Material for the task »
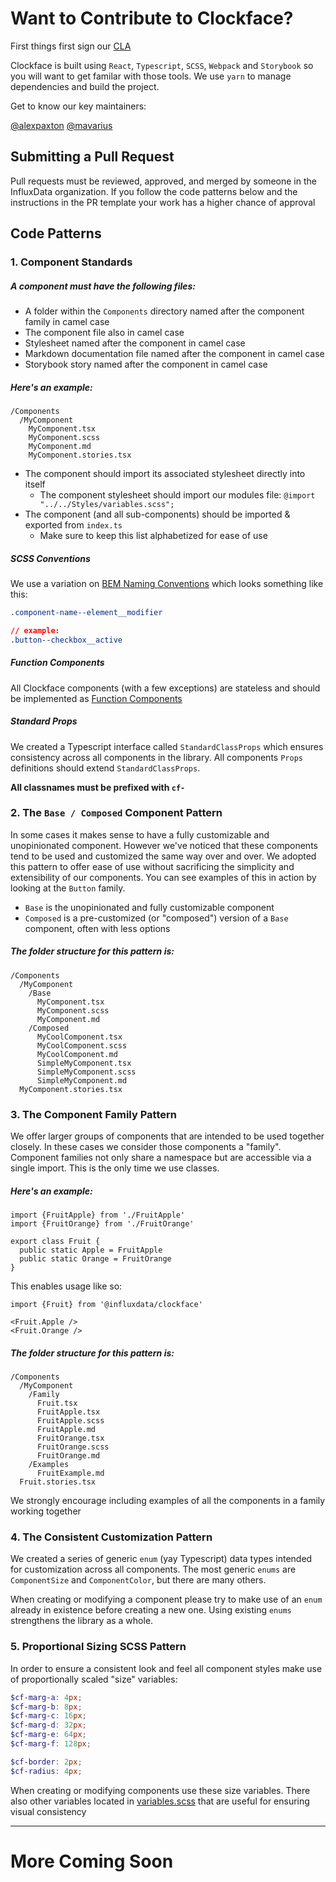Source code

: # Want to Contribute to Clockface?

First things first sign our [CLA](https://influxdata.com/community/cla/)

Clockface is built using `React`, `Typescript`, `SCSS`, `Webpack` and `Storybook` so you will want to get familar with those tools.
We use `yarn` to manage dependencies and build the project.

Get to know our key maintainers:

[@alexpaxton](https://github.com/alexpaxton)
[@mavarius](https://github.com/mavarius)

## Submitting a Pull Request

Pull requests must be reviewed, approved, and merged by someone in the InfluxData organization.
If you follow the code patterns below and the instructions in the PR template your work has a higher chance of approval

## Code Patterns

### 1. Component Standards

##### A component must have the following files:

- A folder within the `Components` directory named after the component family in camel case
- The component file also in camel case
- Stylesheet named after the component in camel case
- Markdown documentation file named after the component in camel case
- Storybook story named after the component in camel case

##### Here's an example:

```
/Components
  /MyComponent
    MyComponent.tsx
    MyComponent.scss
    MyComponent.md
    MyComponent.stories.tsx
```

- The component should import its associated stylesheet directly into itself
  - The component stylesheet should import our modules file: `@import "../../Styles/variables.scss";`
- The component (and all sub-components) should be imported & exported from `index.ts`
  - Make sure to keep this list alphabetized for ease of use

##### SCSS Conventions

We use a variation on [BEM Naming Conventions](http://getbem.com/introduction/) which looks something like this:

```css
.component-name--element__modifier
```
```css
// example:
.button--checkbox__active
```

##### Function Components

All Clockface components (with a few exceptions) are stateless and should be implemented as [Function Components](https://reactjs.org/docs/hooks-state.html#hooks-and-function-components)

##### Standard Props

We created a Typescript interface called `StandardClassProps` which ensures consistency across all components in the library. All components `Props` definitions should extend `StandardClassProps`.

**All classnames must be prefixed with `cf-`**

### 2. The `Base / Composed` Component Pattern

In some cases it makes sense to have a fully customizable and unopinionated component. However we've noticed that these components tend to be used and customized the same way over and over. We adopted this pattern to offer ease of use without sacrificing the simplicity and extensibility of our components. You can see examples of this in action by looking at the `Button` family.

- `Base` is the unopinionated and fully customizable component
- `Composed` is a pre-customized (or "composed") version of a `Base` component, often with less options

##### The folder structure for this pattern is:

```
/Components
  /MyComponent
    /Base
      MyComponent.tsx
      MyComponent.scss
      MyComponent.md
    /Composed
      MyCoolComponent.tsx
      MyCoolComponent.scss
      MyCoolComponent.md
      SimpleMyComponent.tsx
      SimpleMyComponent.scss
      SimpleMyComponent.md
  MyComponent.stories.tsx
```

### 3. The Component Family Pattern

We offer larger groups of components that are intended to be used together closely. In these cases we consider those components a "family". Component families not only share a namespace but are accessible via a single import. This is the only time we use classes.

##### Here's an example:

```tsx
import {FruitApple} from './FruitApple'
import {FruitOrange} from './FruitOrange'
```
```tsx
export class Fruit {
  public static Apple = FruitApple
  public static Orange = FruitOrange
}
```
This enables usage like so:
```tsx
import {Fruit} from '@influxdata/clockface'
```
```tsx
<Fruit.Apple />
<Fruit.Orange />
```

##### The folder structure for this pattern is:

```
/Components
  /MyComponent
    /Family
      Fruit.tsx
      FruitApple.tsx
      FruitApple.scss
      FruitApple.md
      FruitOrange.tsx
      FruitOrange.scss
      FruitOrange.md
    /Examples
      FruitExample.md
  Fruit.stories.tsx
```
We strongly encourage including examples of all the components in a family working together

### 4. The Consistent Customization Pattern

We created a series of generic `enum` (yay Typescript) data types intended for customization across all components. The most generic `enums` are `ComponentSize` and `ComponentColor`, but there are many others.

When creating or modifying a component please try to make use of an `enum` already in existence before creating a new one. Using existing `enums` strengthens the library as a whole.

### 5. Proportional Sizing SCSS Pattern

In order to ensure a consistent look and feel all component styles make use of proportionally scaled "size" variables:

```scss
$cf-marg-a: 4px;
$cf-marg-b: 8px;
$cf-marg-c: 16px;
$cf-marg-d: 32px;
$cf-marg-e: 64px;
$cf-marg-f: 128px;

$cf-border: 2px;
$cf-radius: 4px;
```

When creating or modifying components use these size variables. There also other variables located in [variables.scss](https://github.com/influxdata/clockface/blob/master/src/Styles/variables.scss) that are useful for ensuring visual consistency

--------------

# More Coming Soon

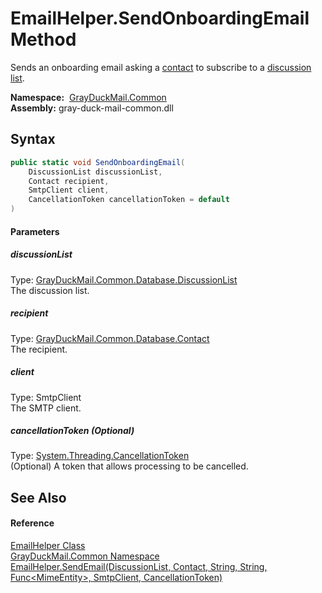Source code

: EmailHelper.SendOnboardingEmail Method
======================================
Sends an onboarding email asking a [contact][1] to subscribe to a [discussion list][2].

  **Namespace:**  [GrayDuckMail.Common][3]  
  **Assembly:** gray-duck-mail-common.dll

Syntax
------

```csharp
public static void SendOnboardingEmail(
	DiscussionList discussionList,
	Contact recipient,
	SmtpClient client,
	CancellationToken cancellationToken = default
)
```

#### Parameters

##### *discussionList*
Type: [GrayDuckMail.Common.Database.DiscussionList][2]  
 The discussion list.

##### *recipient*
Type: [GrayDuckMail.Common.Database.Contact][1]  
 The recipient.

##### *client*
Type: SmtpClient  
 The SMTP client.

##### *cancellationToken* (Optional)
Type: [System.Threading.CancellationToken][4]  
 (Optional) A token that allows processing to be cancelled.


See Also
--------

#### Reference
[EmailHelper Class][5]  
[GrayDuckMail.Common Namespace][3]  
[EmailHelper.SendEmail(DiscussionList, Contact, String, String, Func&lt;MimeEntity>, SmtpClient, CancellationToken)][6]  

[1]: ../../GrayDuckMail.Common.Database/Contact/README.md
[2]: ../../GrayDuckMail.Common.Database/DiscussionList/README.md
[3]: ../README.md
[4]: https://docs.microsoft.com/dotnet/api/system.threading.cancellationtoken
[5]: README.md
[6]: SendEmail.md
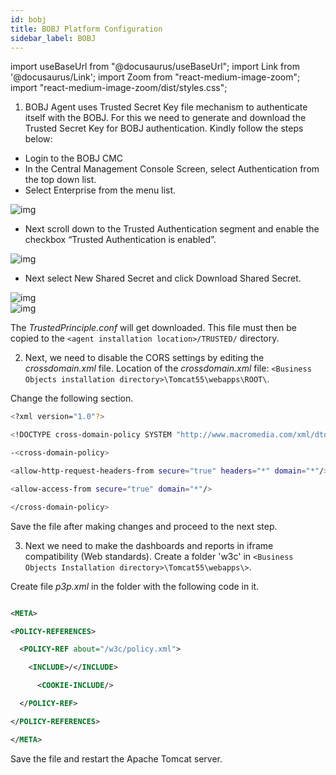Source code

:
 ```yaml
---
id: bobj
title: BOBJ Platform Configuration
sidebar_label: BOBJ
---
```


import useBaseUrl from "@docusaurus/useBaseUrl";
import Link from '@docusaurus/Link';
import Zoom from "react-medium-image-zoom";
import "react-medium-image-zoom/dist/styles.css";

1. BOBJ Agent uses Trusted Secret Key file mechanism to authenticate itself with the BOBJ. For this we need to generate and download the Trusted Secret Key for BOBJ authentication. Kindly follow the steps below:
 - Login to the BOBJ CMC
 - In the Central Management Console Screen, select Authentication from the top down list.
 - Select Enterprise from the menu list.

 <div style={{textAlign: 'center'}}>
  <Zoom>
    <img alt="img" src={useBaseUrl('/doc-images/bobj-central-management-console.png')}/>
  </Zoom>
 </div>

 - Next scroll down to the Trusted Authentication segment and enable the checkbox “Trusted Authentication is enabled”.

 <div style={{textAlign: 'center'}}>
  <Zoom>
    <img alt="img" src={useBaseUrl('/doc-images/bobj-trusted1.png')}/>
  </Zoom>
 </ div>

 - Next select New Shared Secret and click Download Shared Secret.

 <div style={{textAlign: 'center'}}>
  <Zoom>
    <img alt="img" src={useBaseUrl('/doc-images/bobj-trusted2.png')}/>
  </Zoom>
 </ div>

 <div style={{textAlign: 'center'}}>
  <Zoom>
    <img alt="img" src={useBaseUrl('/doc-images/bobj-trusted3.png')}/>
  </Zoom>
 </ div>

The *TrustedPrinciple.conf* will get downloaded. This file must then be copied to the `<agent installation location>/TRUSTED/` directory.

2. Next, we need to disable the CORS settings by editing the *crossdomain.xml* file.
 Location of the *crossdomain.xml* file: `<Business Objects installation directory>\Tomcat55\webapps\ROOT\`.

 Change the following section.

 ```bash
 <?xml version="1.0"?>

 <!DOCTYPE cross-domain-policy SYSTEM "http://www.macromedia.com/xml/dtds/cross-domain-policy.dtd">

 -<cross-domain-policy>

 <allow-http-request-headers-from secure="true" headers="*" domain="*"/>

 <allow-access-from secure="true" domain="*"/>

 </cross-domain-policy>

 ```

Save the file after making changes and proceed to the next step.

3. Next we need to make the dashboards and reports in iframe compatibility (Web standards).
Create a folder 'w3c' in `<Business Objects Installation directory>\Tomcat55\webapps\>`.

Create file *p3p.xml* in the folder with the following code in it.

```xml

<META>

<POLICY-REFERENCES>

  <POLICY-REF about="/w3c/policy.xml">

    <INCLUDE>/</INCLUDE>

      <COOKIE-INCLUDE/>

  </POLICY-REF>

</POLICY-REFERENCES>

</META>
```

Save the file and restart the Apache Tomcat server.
...
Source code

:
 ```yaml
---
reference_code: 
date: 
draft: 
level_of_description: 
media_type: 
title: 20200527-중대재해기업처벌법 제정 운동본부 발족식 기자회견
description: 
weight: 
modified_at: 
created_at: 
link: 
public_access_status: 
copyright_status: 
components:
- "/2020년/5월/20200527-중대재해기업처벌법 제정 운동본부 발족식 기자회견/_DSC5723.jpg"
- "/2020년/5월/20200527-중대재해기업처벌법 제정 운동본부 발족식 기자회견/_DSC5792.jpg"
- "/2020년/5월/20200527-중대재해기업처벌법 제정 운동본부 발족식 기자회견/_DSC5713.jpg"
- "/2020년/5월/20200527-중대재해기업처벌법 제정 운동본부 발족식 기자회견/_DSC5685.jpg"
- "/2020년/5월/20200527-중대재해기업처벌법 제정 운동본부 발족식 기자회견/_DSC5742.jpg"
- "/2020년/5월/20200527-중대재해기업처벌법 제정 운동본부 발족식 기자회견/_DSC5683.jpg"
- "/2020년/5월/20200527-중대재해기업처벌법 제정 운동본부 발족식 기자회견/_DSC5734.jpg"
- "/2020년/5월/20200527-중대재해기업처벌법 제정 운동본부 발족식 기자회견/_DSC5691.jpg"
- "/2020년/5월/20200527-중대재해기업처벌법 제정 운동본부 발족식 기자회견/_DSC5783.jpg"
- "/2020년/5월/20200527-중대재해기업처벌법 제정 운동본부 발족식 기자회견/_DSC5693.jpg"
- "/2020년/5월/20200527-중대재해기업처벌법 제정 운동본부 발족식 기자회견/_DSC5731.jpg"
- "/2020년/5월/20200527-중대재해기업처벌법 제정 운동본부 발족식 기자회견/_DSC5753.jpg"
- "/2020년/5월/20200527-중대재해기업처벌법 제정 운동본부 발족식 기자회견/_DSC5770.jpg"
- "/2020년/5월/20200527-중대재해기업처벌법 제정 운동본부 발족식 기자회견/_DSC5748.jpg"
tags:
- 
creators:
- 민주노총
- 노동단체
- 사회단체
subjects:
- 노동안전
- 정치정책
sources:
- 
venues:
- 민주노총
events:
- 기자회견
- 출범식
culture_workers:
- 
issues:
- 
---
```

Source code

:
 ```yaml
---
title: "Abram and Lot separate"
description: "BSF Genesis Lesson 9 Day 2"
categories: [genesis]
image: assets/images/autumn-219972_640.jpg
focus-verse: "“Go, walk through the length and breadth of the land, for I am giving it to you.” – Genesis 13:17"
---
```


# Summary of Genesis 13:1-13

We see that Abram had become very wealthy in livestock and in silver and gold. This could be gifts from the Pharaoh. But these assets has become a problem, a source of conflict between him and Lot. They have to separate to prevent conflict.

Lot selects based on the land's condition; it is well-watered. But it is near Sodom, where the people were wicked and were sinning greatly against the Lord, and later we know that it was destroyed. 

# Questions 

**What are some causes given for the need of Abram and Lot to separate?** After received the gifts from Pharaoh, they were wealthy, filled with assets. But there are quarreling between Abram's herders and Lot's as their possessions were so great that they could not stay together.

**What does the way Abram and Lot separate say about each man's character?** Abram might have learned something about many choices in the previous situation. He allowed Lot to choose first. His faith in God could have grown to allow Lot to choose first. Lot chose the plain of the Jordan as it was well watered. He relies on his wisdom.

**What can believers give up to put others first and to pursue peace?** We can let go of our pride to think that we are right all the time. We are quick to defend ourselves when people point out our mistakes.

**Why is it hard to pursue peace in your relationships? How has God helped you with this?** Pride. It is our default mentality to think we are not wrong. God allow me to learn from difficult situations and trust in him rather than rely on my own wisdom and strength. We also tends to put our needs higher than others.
...
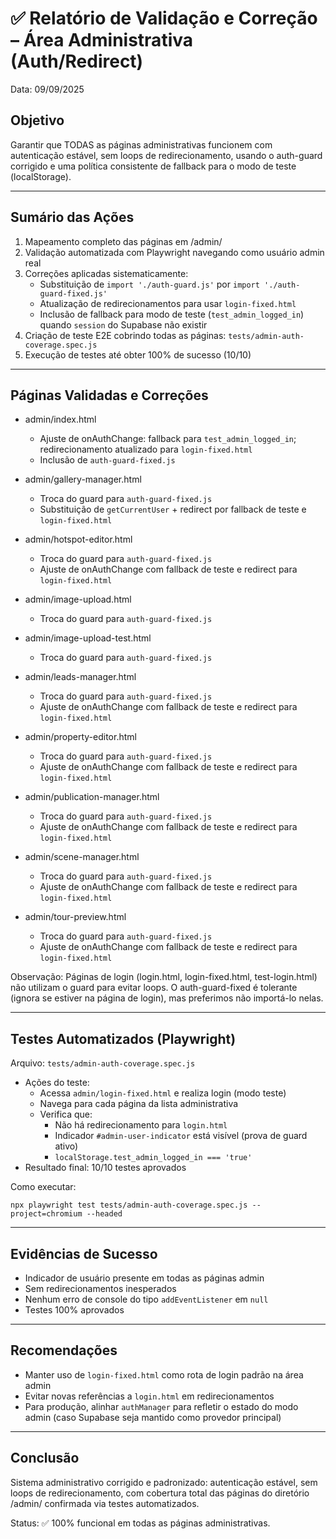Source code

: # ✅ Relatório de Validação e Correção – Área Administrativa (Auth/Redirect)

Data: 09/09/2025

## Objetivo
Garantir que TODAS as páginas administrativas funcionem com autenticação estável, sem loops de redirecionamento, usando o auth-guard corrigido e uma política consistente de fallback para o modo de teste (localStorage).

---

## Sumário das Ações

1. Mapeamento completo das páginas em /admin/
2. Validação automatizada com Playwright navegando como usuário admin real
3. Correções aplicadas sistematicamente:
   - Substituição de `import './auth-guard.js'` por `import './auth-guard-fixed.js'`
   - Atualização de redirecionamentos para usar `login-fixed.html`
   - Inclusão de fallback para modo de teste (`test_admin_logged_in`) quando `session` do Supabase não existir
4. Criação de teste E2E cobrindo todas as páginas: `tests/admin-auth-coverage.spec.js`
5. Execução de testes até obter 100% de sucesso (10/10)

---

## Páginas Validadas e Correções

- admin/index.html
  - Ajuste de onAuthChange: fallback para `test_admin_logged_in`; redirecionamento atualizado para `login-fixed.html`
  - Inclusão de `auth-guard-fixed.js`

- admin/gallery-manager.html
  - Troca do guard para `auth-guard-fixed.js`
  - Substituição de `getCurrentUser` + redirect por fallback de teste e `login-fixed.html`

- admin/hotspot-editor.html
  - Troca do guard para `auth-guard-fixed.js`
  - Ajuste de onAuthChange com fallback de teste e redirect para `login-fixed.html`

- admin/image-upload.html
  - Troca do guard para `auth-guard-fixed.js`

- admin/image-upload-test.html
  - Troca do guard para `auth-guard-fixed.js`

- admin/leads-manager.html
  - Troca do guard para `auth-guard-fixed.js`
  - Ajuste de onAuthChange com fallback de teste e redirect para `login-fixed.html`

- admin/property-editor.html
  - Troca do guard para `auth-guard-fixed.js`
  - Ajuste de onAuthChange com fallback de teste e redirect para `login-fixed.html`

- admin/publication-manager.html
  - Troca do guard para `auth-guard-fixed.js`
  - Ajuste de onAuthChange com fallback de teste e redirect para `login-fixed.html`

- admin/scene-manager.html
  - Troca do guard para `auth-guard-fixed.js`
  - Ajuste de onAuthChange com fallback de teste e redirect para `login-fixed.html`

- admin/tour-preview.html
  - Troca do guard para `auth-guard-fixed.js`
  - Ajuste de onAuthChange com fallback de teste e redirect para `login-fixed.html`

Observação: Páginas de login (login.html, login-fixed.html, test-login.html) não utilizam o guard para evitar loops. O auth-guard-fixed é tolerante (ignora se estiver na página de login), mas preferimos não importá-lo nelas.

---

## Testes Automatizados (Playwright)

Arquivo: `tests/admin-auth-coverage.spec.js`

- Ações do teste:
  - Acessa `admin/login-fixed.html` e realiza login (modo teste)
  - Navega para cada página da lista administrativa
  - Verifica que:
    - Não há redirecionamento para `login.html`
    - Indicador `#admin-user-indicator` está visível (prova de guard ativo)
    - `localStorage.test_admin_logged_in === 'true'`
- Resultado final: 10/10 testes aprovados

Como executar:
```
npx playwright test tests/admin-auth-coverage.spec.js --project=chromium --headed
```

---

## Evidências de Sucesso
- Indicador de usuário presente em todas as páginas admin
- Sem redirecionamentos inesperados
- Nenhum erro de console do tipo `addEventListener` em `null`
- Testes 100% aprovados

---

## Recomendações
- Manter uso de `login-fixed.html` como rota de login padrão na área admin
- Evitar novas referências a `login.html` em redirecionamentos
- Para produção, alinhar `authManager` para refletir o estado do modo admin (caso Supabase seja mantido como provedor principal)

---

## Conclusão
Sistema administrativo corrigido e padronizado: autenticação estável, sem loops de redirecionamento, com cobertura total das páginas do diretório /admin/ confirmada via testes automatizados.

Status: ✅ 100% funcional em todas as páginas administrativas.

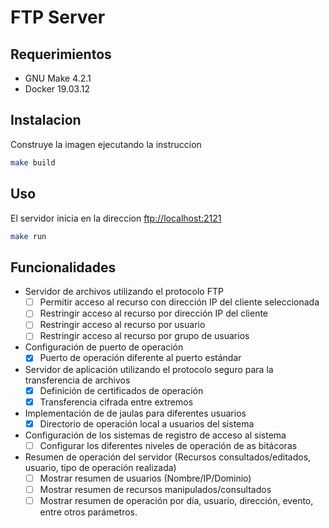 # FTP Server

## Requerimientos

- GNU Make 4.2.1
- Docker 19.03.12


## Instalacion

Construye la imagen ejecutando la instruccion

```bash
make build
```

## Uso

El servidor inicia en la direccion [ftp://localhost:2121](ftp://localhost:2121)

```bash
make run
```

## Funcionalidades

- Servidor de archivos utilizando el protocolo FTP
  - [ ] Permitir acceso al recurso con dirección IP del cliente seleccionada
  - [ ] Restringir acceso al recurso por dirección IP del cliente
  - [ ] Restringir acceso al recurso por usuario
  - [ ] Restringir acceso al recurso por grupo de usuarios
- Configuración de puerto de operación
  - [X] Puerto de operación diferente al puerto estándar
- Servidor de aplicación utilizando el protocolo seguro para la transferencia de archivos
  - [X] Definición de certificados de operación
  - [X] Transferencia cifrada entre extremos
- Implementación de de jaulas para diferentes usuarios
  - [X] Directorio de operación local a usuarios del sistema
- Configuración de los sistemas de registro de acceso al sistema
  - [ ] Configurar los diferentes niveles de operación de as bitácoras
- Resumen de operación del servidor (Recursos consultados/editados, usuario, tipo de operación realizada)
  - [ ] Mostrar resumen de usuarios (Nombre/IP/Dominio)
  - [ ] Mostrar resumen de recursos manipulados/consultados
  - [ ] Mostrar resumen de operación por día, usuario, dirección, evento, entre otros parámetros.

Exercise instructions »
Above are the entries. Quote exactly the lines from the one bearing "- Configuración de los" through the one bearing "- [ ] Mostrar resumen de operación".

Response to the task »
- Configuración de los sistemas de registro de acceso al sistema
  - [ ] Configurar los diferentes niveles de operación de as bitácoras
- Resumen de operación del servidor (Recursos consultados/editados, usuario, tipo de operación realizada)
  - [ ] Mostrar resumen de usuarios (Nombre/IP/Dominio)
  - [ ] Mostrar resumen de recursos manipulados/consultados
  - [ ] Mostrar resumen de operación por día, usuario, dirección, evento, entre otros parámetros.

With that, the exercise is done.